[Rendered images with source text]
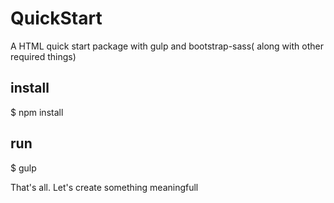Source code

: # QuickStart
A HTML quick start package with gulp and bootstrap-sass( along with other required things)

## install
$ npm install

## run
$ gulp

That's all. Let's create something meaningfull
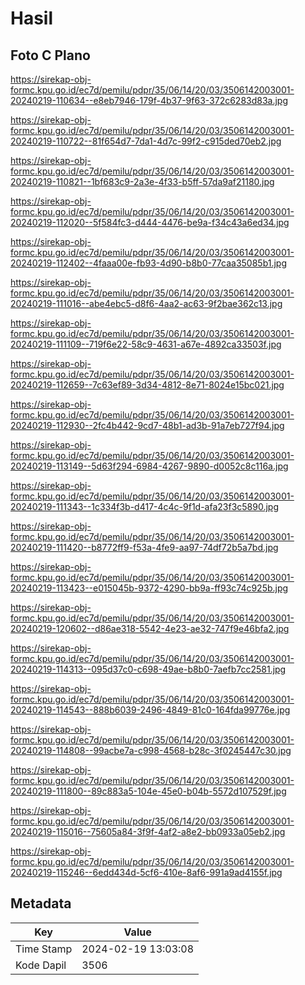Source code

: # Hasil

## Foto C Plano

https://sirekap-obj-formc.kpu.go.id/ec7d/pemilu/pdpr/35/06/14/20/03/3506142003001-20240219-110634--e8eb7946-179f-4b37-9f63-372c6283d83a.jpg

https://sirekap-obj-formc.kpu.go.id/ec7d/pemilu/pdpr/35/06/14/20/03/3506142003001-20240219-110722--81f654d7-7da1-4d7c-99f2-c915ded70eb2.jpg

https://sirekap-obj-formc.kpu.go.id/ec7d/pemilu/pdpr/35/06/14/20/03/3506142003001-20240219-110821--1bf683c9-2a3e-4f33-b5ff-57da9af21180.jpg

https://sirekap-obj-formc.kpu.go.id/ec7d/pemilu/pdpr/35/06/14/20/03/3506142003001-20240219-112020--5f584fc3-d444-4476-be9a-f34c43a6ed34.jpg

https://sirekap-obj-formc.kpu.go.id/ec7d/pemilu/pdpr/35/06/14/20/03/3506142003001-20240219-112402--4faaa00e-fb93-4d90-b8b0-77caa35085b1.jpg

https://sirekap-obj-formc.kpu.go.id/ec7d/pemilu/pdpr/35/06/14/20/03/3506142003001-20240219-111016--abe4ebc5-d8f6-4aa2-ac63-9f2bae362c13.jpg

https://sirekap-obj-formc.kpu.go.id/ec7d/pemilu/pdpr/35/06/14/20/03/3506142003001-20240219-111109--719f6e22-58c9-4631-a67e-4892ca33503f.jpg

https://sirekap-obj-formc.kpu.go.id/ec7d/pemilu/pdpr/35/06/14/20/03/3506142003001-20240219-112659--7c63ef89-3d34-4812-8e71-8024e15bc021.jpg

https://sirekap-obj-formc.kpu.go.id/ec7d/pemilu/pdpr/35/06/14/20/03/3506142003001-20240219-112930--2fc4b442-9cd7-48b1-ad3b-91a7eb727f94.jpg

https://sirekap-obj-formc.kpu.go.id/ec7d/pemilu/pdpr/35/06/14/20/03/3506142003001-20240219-113149--5d63f294-6984-4267-9890-d0052c8c116a.jpg

https://sirekap-obj-formc.kpu.go.id/ec7d/pemilu/pdpr/35/06/14/20/03/3506142003001-20240219-111343--1c334f3b-d417-4c4c-9f1d-afa23f3c5890.jpg

https://sirekap-obj-formc.kpu.go.id/ec7d/pemilu/pdpr/35/06/14/20/03/3506142003001-20240219-111420--b8772ff9-f53a-4fe9-aa97-74df72b5a7bd.jpg

https://sirekap-obj-formc.kpu.go.id/ec7d/pemilu/pdpr/35/06/14/20/03/3506142003001-20240219-113423--e015045b-9372-4290-bb9a-ff93c74c925b.jpg

https://sirekap-obj-formc.kpu.go.id/ec7d/pemilu/pdpr/35/06/14/20/03/3506142003001-20240219-120602--d86ae318-5542-4e23-ae32-747f9e46bfa2.jpg

https://sirekap-obj-formc.kpu.go.id/ec7d/pemilu/pdpr/35/06/14/20/03/3506142003001-20240219-114313--095d37c0-c698-49ae-b8b0-7aefb7cc2581.jpg

https://sirekap-obj-formc.kpu.go.id/ec7d/pemilu/pdpr/35/06/14/20/03/3506142003001-20240219-114543--888b6039-2496-4849-81c0-164fda99776e.jpg

https://sirekap-obj-formc.kpu.go.id/ec7d/pemilu/pdpr/35/06/14/20/03/3506142003001-20240219-114808--99acbe7a-c998-4568-b28c-3f0245447c30.jpg

https://sirekap-obj-formc.kpu.go.id/ec7d/pemilu/pdpr/35/06/14/20/03/3506142003001-20240219-111800--89c883a5-104e-45e0-b04b-5572d107529f.jpg

https://sirekap-obj-formc.kpu.go.id/ec7d/pemilu/pdpr/35/06/14/20/03/3506142003001-20240219-115016--75605a84-3f9f-4af2-a8e2-bb0933a05eb2.jpg

https://sirekap-obj-formc.kpu.go.id/ec7d/pemilu/pdpr/35/06/14/20/03/3506142003001-20240219-115246--6edd434d-5cf6-410e-8af6-991a9ad4155f.jpg


## Metadata

| Key        | Value               |
| ---------- | ------------------- |
| Time Stamp | 2024-02-19 13:03:08 |
| Kode Dapil | 3506                |



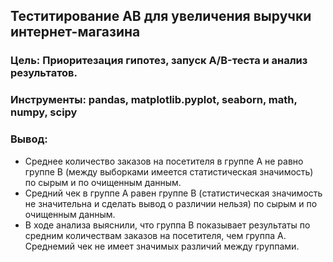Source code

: ## Теститирование АB для увеличения выручки интернет-магазина
### Цель: Приоритезация гипотез, запуск A/B-теста и анализ результатов.
### Инструменты: pandas, matplotlib.pyplot, seaborn, math, numpy, scipy
### Вывод:
- Среднее количество заказов на посетителя в группе A не равно группе B (между выборками имеется статистическая значимость) по сырым и по очищенным данным.
- Средний чек в группе A равен группе B (статистическая значимость не значительна и сделать вывод о различии нельзя) по сырым и по очищенным данным.
- В ходе анализа выяснили, что группа В показывает результаты по средним количествам заказов на посетителя, чем группа А. Среднемий чек не имеет значимых различий между группами.
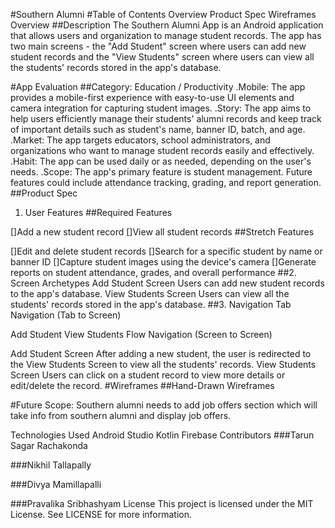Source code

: #Southern Alumni
#Table of Contents
 Overview
 Product Spec
 Wireframes
 Overview
##Description
 The Southern Alumni App is an Android application that allows users and organization to manage student records. The app has two main screens - the "Add Student" screen where users can add new student records and the "View Students" screen where users can view all the students' records stored in the app's database.

#App Evaluation
##Category: Education / Productivity
 .Mobile: The app provides a mobile-first experience with easy-to-use UI elements and camera integration for capturing student images.
 .Story: The app aims to help users efficiently manage their students' alumni records and keep track of important details such as student's name, banner ID, batch, and age.
 .Market: The app targets educators, school administrators, and organizations who want to manage student records easily and effectively.
 .Habit: The app can be used daily or as needed, depending on the user's needs.
 .Scope: The app's primary feature is student management. Future features could include attendance tracking, grading, and report generation.
##Product Spec
 1. User Features
##Required Features

 []Add a new student record
 []View all student records
##Stretch Features

 []Edit and delete student records
 []Search for a specific student by name or banner ID
 []Capture student images using the device's camera
 []Generate reports on student attendance, grades, and overall performance
##2. Screen Archetypes
  Add Student Screen
  Users can add new student records to the app's database.
  View Students Screen
  Users can view all the students' records stored in the app's database.
##3. Navigation
   Tab Navigation (Tab to Screen)

   Add Student
   View Students
   Flow Navigation (Screen to Screen)

   Add Student Screen
   After adding a new student, the user is redirected to the View Students Screen to view all the students' records.
   View Students Screen
   Users can click on a student record to view more details or edit/delete the record.
#Wireframes
 ##Hand-Drawn Wireframes

#Future Scope:
 Southern alumni needs to add job offers section which will take info from southern alumni and display job offers.

Technologies Used
Android Studio
Kotlin
Firebase
Contributors
###Tarun Sagar Rachakonda

###Nikhil Tallapally

###Divya Mamillapalli

###Pravalika Sribhashyam
License
This project is licensed under the MIT License. See LICENSE for more information.

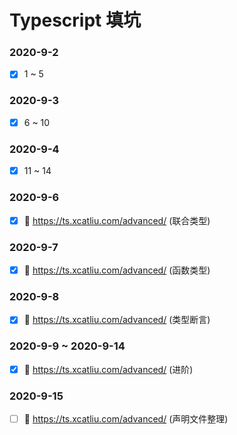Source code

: <!--
 * @Author: ChrisLiu
 * @Date: 2020-09-02 23:56:29
 * @LastEditors: ChrisLiu
 * @LastEditTime: 2020-09-15 23:55:54
 * @Description: file content
-->

# Typescript 填坑

### 2020-9-2

- [x] 1 ~ 5

### 2020-9-3

- [x] 6 ~ 10

### 2020-9-4

- [x] 11 ~ 14

### 2020-9-6

- [x] :link: https://ts.xcatliu.com/advanced/ (联合类型)

### 2020-9-7

- [x] :link: https://ts.xcatliu.com/advanced/ (函数类型)

### 2020-9-8

- [x] :link: https://ts.xcatliu.com/advanced/ (类型断言)

### 2020-9-9 ~ 2020-9-14

- [x] :link: https://ts.xcatliu.com/advanced/ (进阶)

### 2020-9-15

- [ ] :link: https://ts.xcatliu.com/advanced/ (声明文件整理)
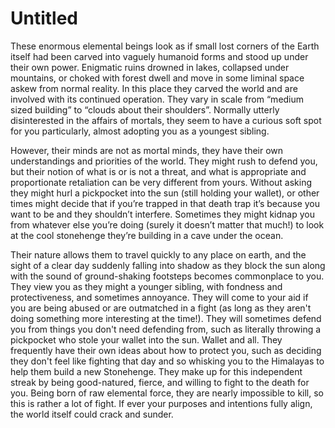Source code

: # Untitled

These enormous elemental beings look as if small lost corners of the Earth itself had been carved into vaguely humanoid forms and stood up under their own power. Enigmatic ruins drowned in lakes, collapsed under mountains, or choked with forest dwell and move in some liminal space askew from normal reality. In this place they carved the world and are involved with its continued operation. They vary in scale from “medium sized building” to “clouds about their shoulders”. Normally utterly disinterested in the affairs of mortals, they seem to have a curious soft spot for you particularly, almost adopting you as a youngest sibling.

However, their minds are not as mortal minds, they have their own understandings and priorities of the world. They might rush to defend you, but their notion of what is or is not a threat, and what is appropriate and proportionate retaliation can be very different from yours. Without asking they might hurl a pickpocket into the sun (still holding your wallet), or other times might decide that if you’re trapped in that death trap it’s because you want to be and they shouldn’t interfere. Sometimes they might kidnap you from whatever else you’re doing (surely it doesn’t matter that much!) to look at the cool stonehenge they’re building in a cave under the ocean.

Their nature allows them to travel quickly to any place on earth, and the sight of a clear day suddenly falling into shadow as they block the sun along with the sound of ground-shaking footsteps becomes commonplace to you. They view you as they might a younger sibling, with fondness and protectiveness, and sometimes annoyance. They will come to your aid if you are being abused or are outmatched in a fight (as long as they aren't doing something more interesting at the time!). They will sometimes defend you from things you don't need defending from, such as literally throwing a pickpocket who stole your wallet into the sun. Wallet and all. They frequently have their own ideas about how to protect you, such as deciding they don't feel like fighting that day and so whisking you to the Himalayas to help them build a new Stonehenge. They make up for this independent streak by being good-natured, fierce, and willing to fight to the death for you. Being born of raw elemental force, they are nearly impossible to kill, so this is rather a lot of fight. If ever your purposes and intentions fully align, the world itself could crack and sunder.
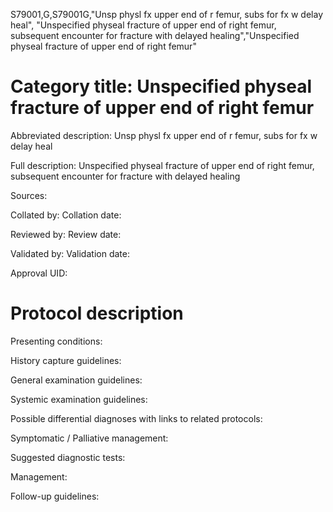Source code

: S79001,G,S79001G,"Unsp physl fx upper end of r femur, subs for fx w delay heal", "Unspecified physeal fracture of upper end of right femur, subsequent encounter for fracture with delayed healing","Unspecified physeal fracture of upper end of right femur"
# Category title: Unspecified physeal fracture of upper end of right femur

Abbreviated description: Unsp physl fx upper end of r femur, subs for fx w delay heal

Full description: Unspecified physeal fracture of upper end of right femur, subsequent encounter for fracture with delayed healing

Sources:

Collated by:
Collation date:

Reviewed by:
Review date:

Validated by:
Validation date:

Approval UID:

# Protocol description

Presenting conditions:

History capture guidelines:

General examination guidelines:

Systemic examination guidelines:

Possible differential diagnoses with links to related protocols:

Symptomatic / Palliative management:

Suggested diagnostic tests:

Management:

Follow-up guidelines:

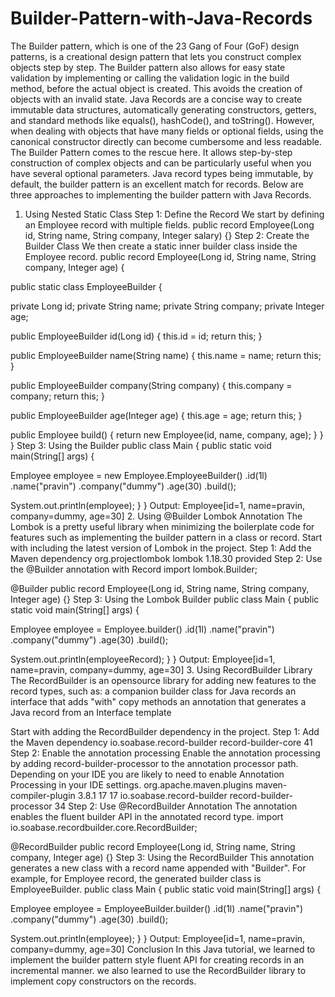 # Builder-Pattern-with-Java-Records

The Builder pattern, which is one of the 23 Gang of Four (GoF) design patterns, is a creational design pattern that lets you construct complex objects step by step. The Builder pattern also allows for easy state validation by implementing or calling the validation logic in the build method, before the actual object is created. This avoids the creation of objects with an invalid state.
Java Records are a concise way to create immutable data structures, automatically generating constructors, getters, and standard methods like equals(), hashCode(), and toString(). However, when dealing with objects that have many fields or optional fields, using the canonical constructor directly can become cumbersome and less readable.
The Builder Pattern comes to the rescue here. It allows step-by-step construction of complex objects and can be particularly useful when you have several optional parameters.
Java record types being immutable, by default, the builder pattern is an excellent match for records.
Below are three approaches to implementing the builder pattern with Java Records.
1. Using Nested Static Class
Step 1: Define the Record
We start by defining an Employee record with multiple fields.
public record Employee(Long id, String name, String company, Integer salary) {}
Step 2: Create the Builder Class
We then create a static inner builder class inside the Employee record.
public record Employee(Long id, String name, String company, Integer age) {

 public static class EmployeeBuilder {

  private Long id;
  private String name;
  private String company;
  private Integer age;

  public EmployeeBuilder id(Long id) {
   this.id = id;
   return this;
  }
  
  public EmployeeBuilder name(String name) {
   this.name = name;
   return this;
  }
  
  public EmployeeBuilder company(String company) {
   this.company = company;
   return this;
  }
  
  public EmployeeBuilder age(Integer age) {
   this.age = age;
   return this;
  }
  
  public Employee build() {
            return new Employee(id, name, company, age);
        }
 }
}
Step 3: Using the Builder
public class Main {
 public static void main(String[] args) {
  
  Employee employee = new Employee.EmployeeBuilder()
    .id(1l)
    .name("pravin")
    .company("dummy")
    .age(30)
    .build();

  System.out.println(employee);
 }
}
Output:
Employee[id=1, name=pravin, company=dummy, age=30]
2. Using @Builder Lombok Annotation
The Lombok is a pretty useful library when minimizing the boilerplate code for features such as implementing the builder pattern in a class or record. Start with including the latest version of Lombok in the project.
Step 1: Add the Maven dependency
<dependency>
    <groupId>org.projectlombok</groupId>
    <artifactId>lombok</artifactId>
    <version>1.18.30</version>
    <scope>provided</scope>
</dependency>
Step 2: Use the @Builder annotation with Record
import lombok.Builder;

@Builder
public record Employee(Long id, String name, String company, Integer age) {}
Step 3: Using the Lombok Builder
public class Main {
 public static void main(String[] args) {
  
  Employee employee = Employee.builder()
                .id(1l)
                .name("pravin")
                .company("dummy")
                .age(30)
                .build();

  System.out.println(employeeRecord);
 }
}
Output:
Employee[id=1, name=pravin, company=dummy, age=30]
3. Using RecordBuilder Library
The RecordBuilder is an opensource library for adding new features to the record types, such as:
a companion builder class for Java records
an interface that adds "with" copy methods
an annotation that generates a Java record from an Interface template

Start with adding the RecordBuilder dependency in the project.
Step 1: Add the Maven dependency
<dependency>
   <groupId>io.soabase.record-builder</groupId>
   <artifactId>record-builder-core</artifactId>
   <version>41</version>
</dependency>
Step 2: Enable the annotation processing
Enable the annotation processing by adding record-builder-processor to the annotation processor path. Depending on your IDE you are likely to need to enable Annotation Processing in your IDE settings.
<plugin>
    <groupId>org.apache.maven.plugins</groupId>
    <artifactId>maven-compiler-plugin</artifactId>
    <version>3.8.1</version>
    <configuration>
     <source>17</source>
     <target>17</target>
     <annotationProcessorPaths>
      <path>
       <groupId>io.soabase.record-builder</groupId>
       <artifactId>record-builder-processor</artifactId>
       <version>34</version>
      </path>
     </annotationProcessorPaths>
    </configuration>
   </plugin>
Step 2: Use @RecordBuilder Annotation
The annotation enables the fluent builder API in the annotated record type.
import io.soabase.recordbuilder.core.RecordBuilder;

@RecordBuilder
public record Employee(Long id, String name, String company, Integer age) {}
Step 3: Using the RecordBuilder
This annotation generates a new class with a record name appended with "Builder". For example, for Employee record, the generated builder class is EmployeeBuilder.
public class Main {
 public static void main(String[] args) {
  
  Employee employee = EmployeeBuilder.builder()
                .id(1l)
                .name("pravin")
                .company("dummy")
                .age(30)
                .build();

  System.out.println(employee);
 }
}
Output:
Employee[id=1, name=pravin, company=dummy, age=30]
Conclusion
In this Java tutorial, we learned to implement the builder pattern style fluent API for creating records in an incremental manner. we also learned to use the RecordBuilder library to implement copy constructors on the records.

## What you will do
Using the records above, report the count of lines holding "processing" and nothing else.

## Response
2